▶ **Exercise description**
Go through the data and copy each line where the word "pump" shows up.

Segment Start: Materials provided

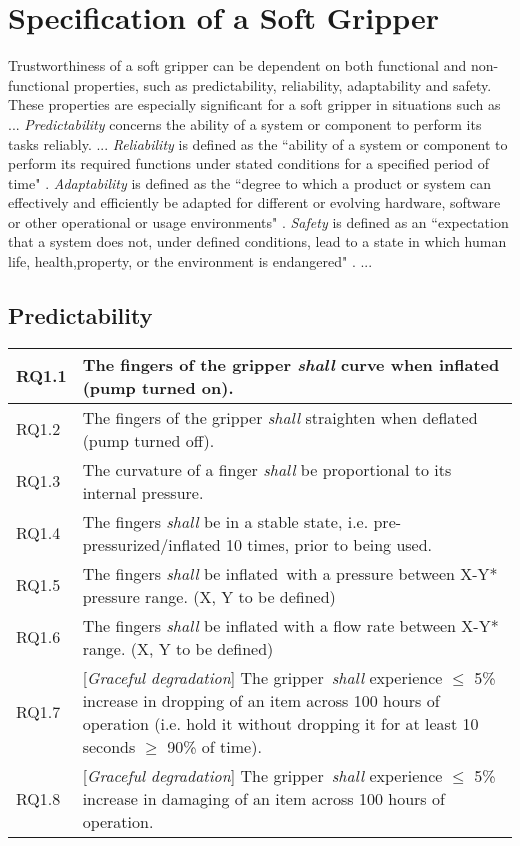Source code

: \documentclass[lettersize,journal]{IEEEtran}
\begin{document}
\section{Specification of a Soft Gripper}\label{specification-gripper}
Trustworthiness of a soft gripper can be dependent on both functional and non-functional properties, such as predictability, reliability, adaptability and safety. 
These properties are especially significant for a soft gripper in situations such as ...
\emph{Predictability} concerns the ability of a system or component to perform its tasks reliably. ...
\emph{Reliability} is defined as the ``ability of a system or component to perform its required functions under stated conditions for a specified period of time" \cite{ISO24765:2017}. 
\emph{Adaptability} is defined as the ``degree to which a product or system can effectively and efficiently be adapted for different or evolving hardware, software or other operational or usage environments" \cite{ISO24765:2017}. 
\emph{Safety} is defined as an ``expectation that a system does not, under defined conditions, lead to a state in which human life, health,property, or the environment is endangered" \cite{ISO24765:2017}.
...

\subsection{Predictability}\label{predictability}
\begin{center}
	\begin{tabular}{|p{7mm}|p{72mm}|}
		\hline
		RQ1.1 & The fingers of the gripper \emph{shall} curve when inflated (pump turned on).  \\ 
		\hline
		RQ1.2 & The fingers of the gripper \emph{shall} straighten when deflated (pump turned off).  \\ 
		\hline
		RQ1.3 & The curvature of a finger \emph{shall} be proportional to its internal pressure. \\
		\hline
		RQ1.4 & The fingers \emph{shall} be in a stable state, i.e. pre-pressurized/inflated 10 times, prior to being used. \\ 
		\hline
		RQ1.5 & The fingers \emph{shall} be inflated with a pressure between X-Y* pressure range. (X, Y to be defined)\\
		\hline
		RQ1.6 & The fingers \emph{shall} be inflated with a flow rate between X-Y* range. (X, Y to be defined)\\	
		\hline
		RQ1.7 & [\emph{Graceful degradation}] The gripper \emph{shall} experience $\le$ 5\% increase in dropping of an item across 100 hours of operation (i.e. hold it without dropping it for at least 10 seconds $\ge$ 90\% of time). \\			\hline	
		RQ1.8 & [\emph{Graceful degradation}] The gripper \emph{shall} experience $\le$ 5\% increase in damaging of an item across 100 hours of operation.  \\		[1ex] 		
		\hline
	\end{tabular}
\end{center}
\end{document}
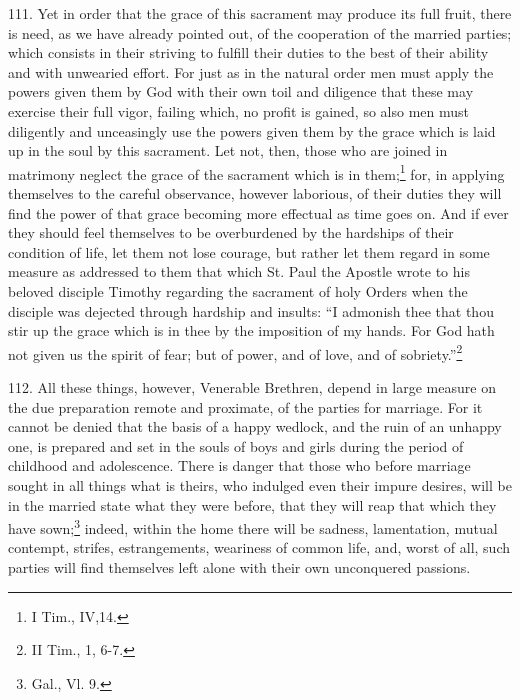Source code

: \documentclass[12pt,a4paper]{book}
\begin{document}
111. Yet in order that the grace of this sacrament may produce its full fruit, there is need, as we have already pointed out, of the cooperation of the married parties; which consists in their striving to fulfill their duties to the best of their ability and with unwearied effort. For just as in the natural order men must apply the powers given them by God with their own toil and diligence that these may exercise their full vigor, failing which, no profit is gained, so also men must diligently and unceasingly use the powers given them by the grace which is laid up in the soul by this sacrament. Let not, then, those who are joined in matrimony neglect the grace of the sacrament which is in them;\footnote{I Tim., IV,14.} for, in applying themselves to the careful observance, however laborious, of their duties they will find the power of that grace becoming more effectual as time goes on. And if ever they should feel themselves to be overburdened by the hardships of their condition of life, let them not lose courage, but rather let them regard in some measure as addressed to them that which St. Paul the Apostle wrote to his beloved disciple Timothy regarding the sacrament of holy Orders when the disciple was dejected through hardship and insults: ``I admonish thee that thou stir up the grace which is in thee by the imposition of my hands. For God hath not given us the spirit of fear; but of power, and of love, and of sobriety.''\footnote{II Tim., 1, 6-7.}

112. All these things, however, Venerable Brethren, depend in large measure on the due preparation remote and proximate, of the parties for marriage. For it cannot be denied that the basis of a happy wedlock, and the ruin of an unhappy one, is prepared and set in the souls of boys and girls during the period of childhood and adolescence. There is danger that those who before marriage sought in all things what is theirs, who indulged even their impure desires, will be in the married state what they were before, that they will reap that which they have sown;\footnote{Gal., Vl. 9.} indeed, within the home there will be sadness, lamentation, mutual contempt, strifes, estrangements, weariness of common life, and, worst of all, such parties will find themselves left alone with their own unconquered passions.
\end{document}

Segment End: Materials provided

▶ **Written solution**
		RQ1.1 & The fingers of the gripper \emph{shall} curve when inflated (pump turned on).  \\ 
		RQ1.2 & The fingers of the gripper \emph{shall} straighten when deflated (pump turned off).  \\ 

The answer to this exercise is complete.